### INFORMATION SHOWN
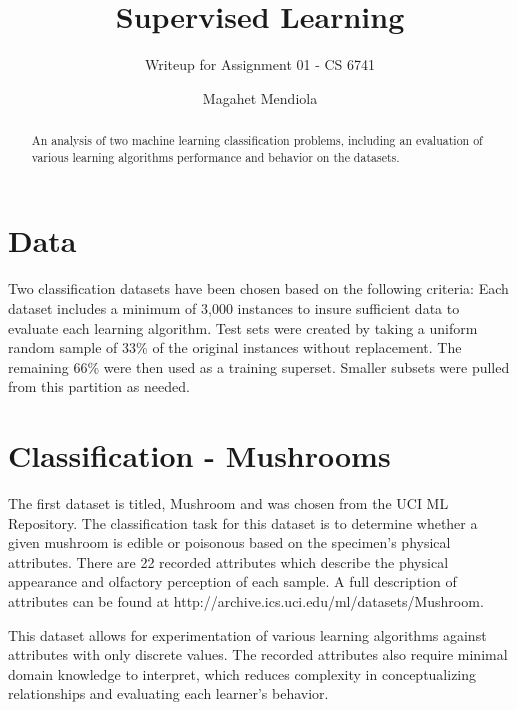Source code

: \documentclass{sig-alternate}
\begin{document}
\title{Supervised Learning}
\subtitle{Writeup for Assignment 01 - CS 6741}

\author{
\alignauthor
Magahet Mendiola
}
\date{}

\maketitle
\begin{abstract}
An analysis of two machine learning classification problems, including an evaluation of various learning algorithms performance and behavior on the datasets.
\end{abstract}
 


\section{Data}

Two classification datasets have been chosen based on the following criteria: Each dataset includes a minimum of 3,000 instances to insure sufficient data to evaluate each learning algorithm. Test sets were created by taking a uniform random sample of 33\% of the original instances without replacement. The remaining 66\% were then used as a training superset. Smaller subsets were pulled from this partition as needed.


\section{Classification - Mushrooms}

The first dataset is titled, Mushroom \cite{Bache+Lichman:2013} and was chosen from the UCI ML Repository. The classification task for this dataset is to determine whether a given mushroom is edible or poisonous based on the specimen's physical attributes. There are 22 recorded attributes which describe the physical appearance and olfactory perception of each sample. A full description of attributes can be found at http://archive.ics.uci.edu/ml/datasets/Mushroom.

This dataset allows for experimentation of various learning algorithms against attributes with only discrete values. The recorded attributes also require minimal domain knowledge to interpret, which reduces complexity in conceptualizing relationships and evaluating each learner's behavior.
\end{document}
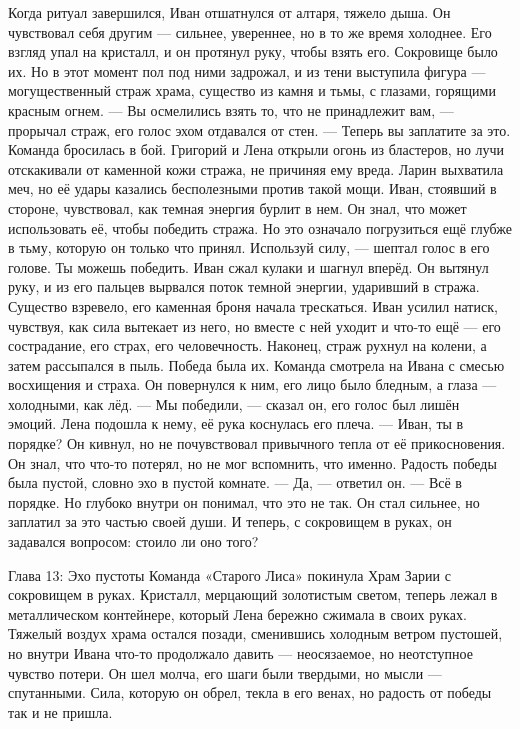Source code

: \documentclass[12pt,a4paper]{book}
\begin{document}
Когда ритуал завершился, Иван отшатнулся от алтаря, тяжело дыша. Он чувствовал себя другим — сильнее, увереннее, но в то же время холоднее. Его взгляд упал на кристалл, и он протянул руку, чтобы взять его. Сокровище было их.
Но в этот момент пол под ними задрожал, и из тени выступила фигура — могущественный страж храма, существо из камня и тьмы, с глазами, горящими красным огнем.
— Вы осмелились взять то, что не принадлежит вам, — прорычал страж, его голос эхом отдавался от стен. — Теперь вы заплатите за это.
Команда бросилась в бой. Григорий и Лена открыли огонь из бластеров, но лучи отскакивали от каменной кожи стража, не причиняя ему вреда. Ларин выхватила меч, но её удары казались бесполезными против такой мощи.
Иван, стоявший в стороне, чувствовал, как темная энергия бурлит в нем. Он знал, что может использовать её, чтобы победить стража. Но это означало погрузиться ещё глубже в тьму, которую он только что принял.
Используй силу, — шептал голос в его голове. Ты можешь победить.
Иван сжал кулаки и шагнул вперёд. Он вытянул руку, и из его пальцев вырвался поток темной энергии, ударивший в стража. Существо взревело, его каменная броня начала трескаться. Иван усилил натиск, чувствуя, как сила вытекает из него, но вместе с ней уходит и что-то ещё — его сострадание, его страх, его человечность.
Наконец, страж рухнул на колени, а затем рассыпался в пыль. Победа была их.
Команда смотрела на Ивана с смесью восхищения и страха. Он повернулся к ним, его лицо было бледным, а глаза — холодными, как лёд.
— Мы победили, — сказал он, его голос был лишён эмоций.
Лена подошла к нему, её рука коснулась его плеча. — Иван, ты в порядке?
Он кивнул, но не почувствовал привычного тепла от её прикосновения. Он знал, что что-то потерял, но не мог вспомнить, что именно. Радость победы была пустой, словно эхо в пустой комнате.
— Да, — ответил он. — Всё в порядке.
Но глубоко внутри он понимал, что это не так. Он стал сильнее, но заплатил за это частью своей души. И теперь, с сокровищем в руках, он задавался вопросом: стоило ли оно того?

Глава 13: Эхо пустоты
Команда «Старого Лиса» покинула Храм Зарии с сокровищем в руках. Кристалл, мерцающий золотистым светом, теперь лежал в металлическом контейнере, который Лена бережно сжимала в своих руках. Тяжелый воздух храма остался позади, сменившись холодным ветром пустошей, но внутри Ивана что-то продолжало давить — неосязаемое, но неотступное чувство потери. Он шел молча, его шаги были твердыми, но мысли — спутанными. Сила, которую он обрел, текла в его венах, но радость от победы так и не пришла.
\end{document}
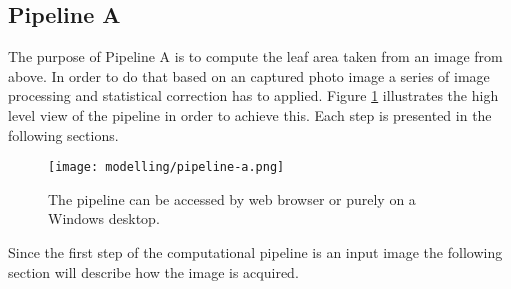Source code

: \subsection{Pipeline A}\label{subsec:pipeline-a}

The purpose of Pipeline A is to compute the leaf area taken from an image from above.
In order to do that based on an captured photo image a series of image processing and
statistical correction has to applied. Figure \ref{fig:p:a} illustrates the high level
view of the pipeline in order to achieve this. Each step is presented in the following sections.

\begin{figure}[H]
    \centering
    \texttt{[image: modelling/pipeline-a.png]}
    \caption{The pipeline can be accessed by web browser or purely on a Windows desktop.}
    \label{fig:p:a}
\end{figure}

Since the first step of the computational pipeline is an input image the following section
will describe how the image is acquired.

### AIM OF THE TASK
For every line in the listing above that mentions the word "documentclass", make a copy.

### ANSWER TO THE PROBLEM
: \documentclass{sig-alternate}
: \documentclass[12pt,a4paper]{book}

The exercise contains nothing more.